Extracted data entries
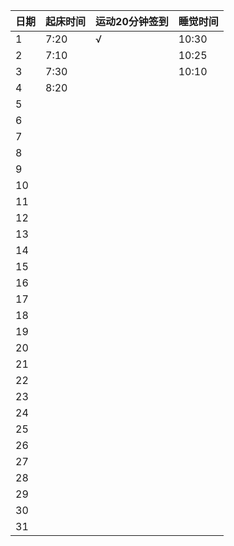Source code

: 日期|起床时间|运动20分钟签到|睡觉时间
:---------------|:---------------|:---------------|:---------------
1|7:20|√|10:30|
2|7:10| |10:25|
3|7:30| |10:10|
4|8:20| | |
5| | | |
6| | | |
7| | | |
8| | | |
9| | | |
10| | | |
11| | | |
12| | | |
13| | | |
14| | | |
15| | | |
16| | | |
17| | | |
18| | | |
19| | | |
20| | | |
21| | | |
22| | | |
23| | | |
24| | | |
25| | | |
26| | | |
27| | | |
28| | | |
29| | | |
30| | | |
31| | | |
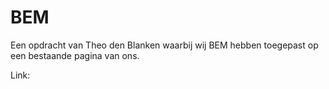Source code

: # BEM

Een opdracht van Theo den Blanken waarbij wij BEM hebben toegepast op een bestaande pagina van ons.

Link:
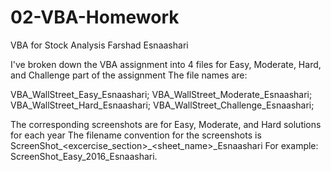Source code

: # 02-VBA-Homework
VBA for Stock Analysis
Farshad Esnaashari

I've broken down the VBA assignment into 4 files for Easy, Moderate, Hard, and Challenge part of the assignment
The file names are:
  
  VBA_WallStreet_Easy_Esnaashari;
  VBA_WallStreet_Moderate_Esnaashari;
  VBA_WallStreet_Hard_Esnaashari;
  VBA_WallStreet_Challenge_Esnaashari;

The corresponding screenshots are for Easy, Moderate, and Hard solutions for each year
The filename convention for the screenshots is ScreenShot_<excercise_section>_<sheet_name>_Esnaashari
For example:  ScreenShot_Easy_2016_Esnaashari.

=== PROBLEM DETAILS ===
Tell how many lines in the data above hold "screenshots". Nothing but the number.

=== ANSWER TO THIS EXERCISE ===
2